» **WHAT TO PRODUCE**:
From the line that contains "- Please Stop" through the line that contains "## OVERVIEW", output every line of the listing below exactly and leave out all the rest.

» **DATASET RECORDS**:
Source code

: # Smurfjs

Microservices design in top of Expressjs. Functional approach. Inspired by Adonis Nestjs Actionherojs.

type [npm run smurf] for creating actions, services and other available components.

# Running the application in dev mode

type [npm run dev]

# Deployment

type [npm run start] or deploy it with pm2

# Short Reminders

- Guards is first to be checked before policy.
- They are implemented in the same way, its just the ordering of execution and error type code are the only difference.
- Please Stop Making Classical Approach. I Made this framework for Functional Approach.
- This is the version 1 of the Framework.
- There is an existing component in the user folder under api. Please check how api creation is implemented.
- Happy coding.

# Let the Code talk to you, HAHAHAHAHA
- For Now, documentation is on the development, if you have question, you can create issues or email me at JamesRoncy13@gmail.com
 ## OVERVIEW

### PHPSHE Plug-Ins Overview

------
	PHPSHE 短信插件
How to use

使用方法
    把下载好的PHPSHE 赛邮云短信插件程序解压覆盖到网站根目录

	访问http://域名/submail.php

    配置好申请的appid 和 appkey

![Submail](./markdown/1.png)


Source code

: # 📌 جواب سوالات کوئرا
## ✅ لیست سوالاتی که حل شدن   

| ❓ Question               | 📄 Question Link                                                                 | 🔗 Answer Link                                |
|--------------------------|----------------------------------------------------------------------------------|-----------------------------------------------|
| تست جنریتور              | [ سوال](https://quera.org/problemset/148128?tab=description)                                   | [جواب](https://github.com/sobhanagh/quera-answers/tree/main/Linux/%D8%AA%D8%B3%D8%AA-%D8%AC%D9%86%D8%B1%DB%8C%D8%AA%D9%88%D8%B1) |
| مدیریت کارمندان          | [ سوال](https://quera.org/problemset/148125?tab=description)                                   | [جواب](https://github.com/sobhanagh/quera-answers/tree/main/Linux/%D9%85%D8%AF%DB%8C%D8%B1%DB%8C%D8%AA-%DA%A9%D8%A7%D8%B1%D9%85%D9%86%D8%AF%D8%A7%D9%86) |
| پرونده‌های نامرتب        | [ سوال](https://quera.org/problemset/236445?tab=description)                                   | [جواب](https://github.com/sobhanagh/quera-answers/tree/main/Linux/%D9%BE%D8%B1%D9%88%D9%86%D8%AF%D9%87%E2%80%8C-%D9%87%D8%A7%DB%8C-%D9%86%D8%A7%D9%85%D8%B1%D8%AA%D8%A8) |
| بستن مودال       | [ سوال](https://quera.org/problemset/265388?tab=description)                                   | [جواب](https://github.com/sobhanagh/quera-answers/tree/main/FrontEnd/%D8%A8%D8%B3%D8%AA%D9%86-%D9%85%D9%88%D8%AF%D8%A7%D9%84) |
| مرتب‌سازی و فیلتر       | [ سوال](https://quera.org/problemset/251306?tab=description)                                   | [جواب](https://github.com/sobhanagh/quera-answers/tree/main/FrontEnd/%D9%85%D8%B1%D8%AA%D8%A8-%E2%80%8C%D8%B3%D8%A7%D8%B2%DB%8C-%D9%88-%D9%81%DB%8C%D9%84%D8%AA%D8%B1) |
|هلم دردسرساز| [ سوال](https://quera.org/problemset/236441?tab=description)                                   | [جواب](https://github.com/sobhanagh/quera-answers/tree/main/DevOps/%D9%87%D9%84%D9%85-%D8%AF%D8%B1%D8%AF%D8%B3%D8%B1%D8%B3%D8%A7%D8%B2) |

» **SOLUTION TO THE PROBLEM**:
- Please Stop Making Classical Approach. I Made this framework for Functional Approach.
- This is the version 1 of the Framework.
- There is an existing component in the user folder under api. Please check how api creation is implemented.
- Happy coding.

# Let the Code talk to you, HAHAHAHAHA
- For Now, documentation is on the development, if you have question, you can create issues or email me at JamesRoncy13@gmail.com
 ## OVERVIEW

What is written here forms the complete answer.